(Data to examine begins)

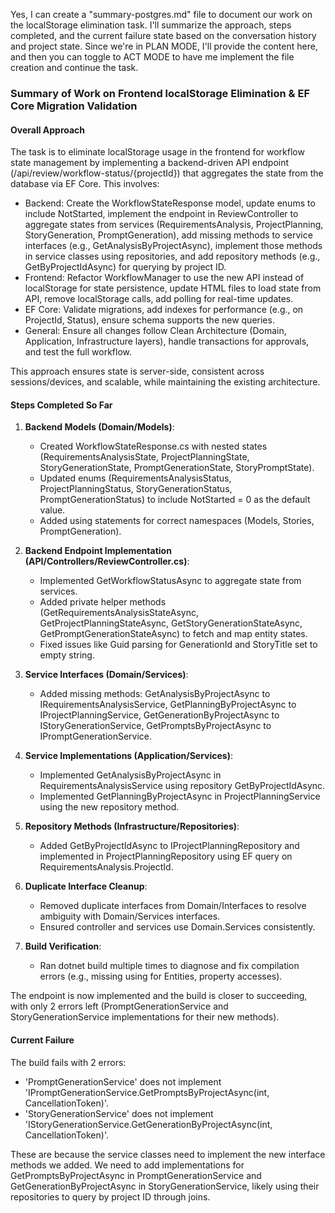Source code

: Yes, I can create a "summary-postgres.md" file to document our work on the localStorage elimination task. I'll summarize the approach, steps completed, and the current failure state based on the conversation history and project state. Since we're in PLAN MODE, I'll provide the content here, and then you can toggle to ACT MODE to have me implement the file creation and continue the task.

### Summary of Work on Frontend localStorage Elimination & EF Core Migration Validation

#### Overall Approach
The task is to eliminate localStorage usage in the frontend for workflow state management by implementing a backend-driven API endpoint (/api/review/workflow-status/{projectId}) that aggregates the state from the database via EF Core. This involves:
- Backend: Create the WorkflowStateResponse model, update enums to include NotStarted, implement the endpoint in ReviewController to aggregate states from services (RequirementsAnalysis, ProjectPlanning, StoryGeneration, PromptGeneration), add missing methods to service interfaces (e.g., GetAnalysisByProjectAsync), implement those methods in service classes using repositories, and add repository methods (e.g., GetByProjectIdAsync) for querying by project ID.
- Frontend: Refactor WorkflowManager to use the new API instead of localStorage for state persistence, update HTML files to load state from API, remove localStorage calls, add polling for real-time updates.
- EF Core: Validate migrations, add indexes for performance (e.g., on ProjectId, Status), ensure schema supports the new queries.
- General: Ensure all changes follow Clean Architecture (Domain, Application, Infrastructure layers), handle transactions for approvals, and test the full workflow.

This approach ensures state is server-side, consistent across sessions/devices, and scalable, while maintaining the existing architecture.

#### Steps Completed So Far
1. **Backend Models (Domain/Models)**:
   - Created WorkflowStateResponse.cs with nested states (RequirementsAnalysisState, ProjectPlanningState, StoryGenerationState, PromptGenerationState, StoryPromptState).
   - Updated enums (RequirementsAnalysisStatus, ProjectPlanningStatus, StoryGenerationStatus, PromptGenerationStatus) to include NotStarted = 0 as the default value.
   - Added using statements for correct namespaces (Models, Stories, PromptGeneration).

2. **Backend Endpoint Implementation (API/Controllers/ReviewController.cs)**:
   - Implemented GetWorkflowStatusAsync to aggregate state from services.
   - Added private helper methods (GetRequirementsAnalysisStateAsync, GetProjectPlanningStateAsync, GetStoryGenerationStateAsync, GetPromptGenerationStateAsync) to fetch and map entity states.
   - Fixed issues like Guid parsing for GenerationId and StoryTitle set to empty string.

3. **Service Interfaces (Domain/Services)**:
   - Added missing methods: GetAnalysisByProjectAsync to IRequirementsAnalysisService, GetPlanningByProjectAsync to IProjectPlanningService, GetGenerationByProjectAsync to IStoryGenerationService, GetPromptsByProjectAsync to IPromptGenerationService.

4. **Service Implementations (Application/Services)**:
   - Implemented GetAnalysisByProjectAsync in RequirementsAnalysisService using repository GetByProjectIdAsync.
   - Implemented GetPlanningByProjectAsync in ProjectPlanningService using the new repository method.

5. **Repository Methods (Infrastructure/Repositories)**:
   - Added GetByProjectIdAsync to IProjectPlanningRepository and implemented in ProjectPlanningRepository using EF query on RequirementsAnalysis.ProjectId.

6. **Duplicate Interface Cleanup**:
   - Removed duplicate interfaces from Domain/Interfaces to resolve ambiguity with Domain/Services interfaces.
   - Ensured controller and services use Domain.Services consistently.

7. **Build Verification**:
   - Ran dotnet build multiple times to diagnose and fix compilation errors (e.g., missing using for Entities, property accesses).

The endpoint is now implemented and the build is closer to succeeding, with only 2 errors left (PromptGenerationService and StoryGenerationService implementations for their new methods).

#### Current Failure
The build fails with 2 errors:
- 'PromptGenerationService' does not implement 'IPromptGenerationService.GetPromptsByProjectAsync(int, CancellationToken)'.
- 'StoryGenerationService' does not implement 'IStoryGenerationService.GetGenerationByProjectAsync(int, CancellationToken)'.

These are because the service classes need to implement the new interface methods we added. We need to add implementations for GetPromptsByProjectAsync in PromptGenerationService and GetGenerationByProjectAsync in StoryGenerationService, likely using their repositories to query by project ID through joins.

(Data to examine ends)

# Required work:
Retype only the stretch of lines above starting at the one with "- 'PromptGenerationService' does" and stopping at the one with "- 'StoryGenerationService' does", exactly as written, with both kept.

# Response to the exercise:
- 'PromptGenerationService' does not implement 'IPromptGenerationService.GetPromptsByProjectAsync(int, CancellationToken)'.
- 'StoryGenerationService' does not implement 'IStoryGenerationService.GetGenerationByProjectAsync(int, CancellationToken)'.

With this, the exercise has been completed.